GOAL OF THE EXERCISE:
When the line with "So, the only" appears below, start repeating lines exactly, and keep going through the line with "Now, with his"; add nothing outside that span.

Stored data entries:

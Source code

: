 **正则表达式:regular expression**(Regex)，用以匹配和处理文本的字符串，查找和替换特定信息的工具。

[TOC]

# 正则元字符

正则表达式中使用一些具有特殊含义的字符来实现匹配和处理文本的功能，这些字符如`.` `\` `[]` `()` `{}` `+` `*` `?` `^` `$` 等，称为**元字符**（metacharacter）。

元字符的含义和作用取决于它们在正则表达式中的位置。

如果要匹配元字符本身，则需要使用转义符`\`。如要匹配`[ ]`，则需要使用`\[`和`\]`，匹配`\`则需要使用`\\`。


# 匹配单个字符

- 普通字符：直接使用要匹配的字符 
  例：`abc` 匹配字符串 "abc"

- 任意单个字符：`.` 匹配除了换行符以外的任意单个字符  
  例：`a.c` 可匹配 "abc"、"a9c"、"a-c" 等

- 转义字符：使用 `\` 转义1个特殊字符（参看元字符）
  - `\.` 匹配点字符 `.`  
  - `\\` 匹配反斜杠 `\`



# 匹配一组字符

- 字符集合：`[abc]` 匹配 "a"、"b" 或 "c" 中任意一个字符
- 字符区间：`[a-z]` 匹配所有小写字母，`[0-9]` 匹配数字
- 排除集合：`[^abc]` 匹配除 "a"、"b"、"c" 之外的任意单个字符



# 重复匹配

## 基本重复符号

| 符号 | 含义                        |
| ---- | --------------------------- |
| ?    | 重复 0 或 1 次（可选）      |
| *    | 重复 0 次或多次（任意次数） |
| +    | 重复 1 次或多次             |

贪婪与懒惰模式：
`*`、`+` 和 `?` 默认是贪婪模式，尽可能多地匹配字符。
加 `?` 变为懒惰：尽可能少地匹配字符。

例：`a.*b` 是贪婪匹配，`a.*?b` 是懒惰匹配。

...

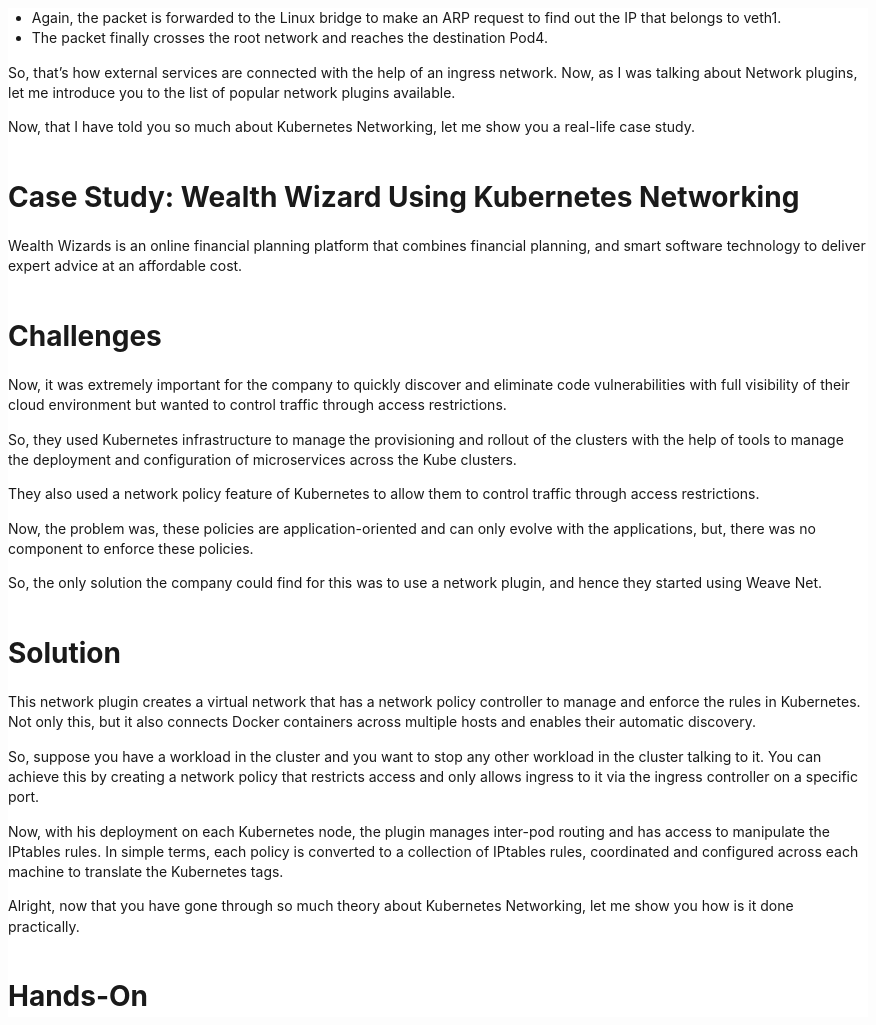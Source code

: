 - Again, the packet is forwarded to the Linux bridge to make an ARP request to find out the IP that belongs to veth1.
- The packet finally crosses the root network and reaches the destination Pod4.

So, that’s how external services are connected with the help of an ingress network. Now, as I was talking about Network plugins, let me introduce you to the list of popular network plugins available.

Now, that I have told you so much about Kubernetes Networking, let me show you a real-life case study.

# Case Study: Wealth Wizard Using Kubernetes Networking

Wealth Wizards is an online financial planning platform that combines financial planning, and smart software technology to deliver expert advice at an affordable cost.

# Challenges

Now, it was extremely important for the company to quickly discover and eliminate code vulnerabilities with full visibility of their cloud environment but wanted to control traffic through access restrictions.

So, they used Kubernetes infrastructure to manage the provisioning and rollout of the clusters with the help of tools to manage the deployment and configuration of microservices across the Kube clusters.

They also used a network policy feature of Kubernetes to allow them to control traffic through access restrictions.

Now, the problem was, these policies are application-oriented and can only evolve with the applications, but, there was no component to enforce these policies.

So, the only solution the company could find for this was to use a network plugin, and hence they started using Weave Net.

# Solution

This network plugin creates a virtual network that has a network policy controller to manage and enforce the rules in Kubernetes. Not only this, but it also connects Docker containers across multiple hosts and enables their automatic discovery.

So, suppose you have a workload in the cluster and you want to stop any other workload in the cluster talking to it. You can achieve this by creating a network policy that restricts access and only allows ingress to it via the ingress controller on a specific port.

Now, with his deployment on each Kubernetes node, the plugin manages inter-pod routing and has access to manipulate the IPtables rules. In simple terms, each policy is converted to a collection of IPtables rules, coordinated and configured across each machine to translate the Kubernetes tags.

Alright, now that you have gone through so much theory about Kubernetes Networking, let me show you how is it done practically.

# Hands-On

RESPONSE BELOW:
So, the only solution the company could find for this was to use a network plugin, and hence they started using Weave Net.

# Solution

This network plugin creates a virtual network that has a network policy controller to manage and enforce the rules in Kubernetes. Not only this, but it also connects Docker containers across multiple hosts and enables their automatic discovery.

So, suppose you have a workload in the cluster and you want to stop any other workload in the cluster talking to it. You can achieve this by creating a network policy that restricts access and only allows ingress to it via the ingress controller on a specific port.

Now, with his deployment on each Kubernetes node, the plugin manages inter-pod routing and has access to manipulate the IPtables rules. In simple terms, each policy is converted to a collection of IPtables rules, coordinated and configured across each machine to translate the Kubernetes tags.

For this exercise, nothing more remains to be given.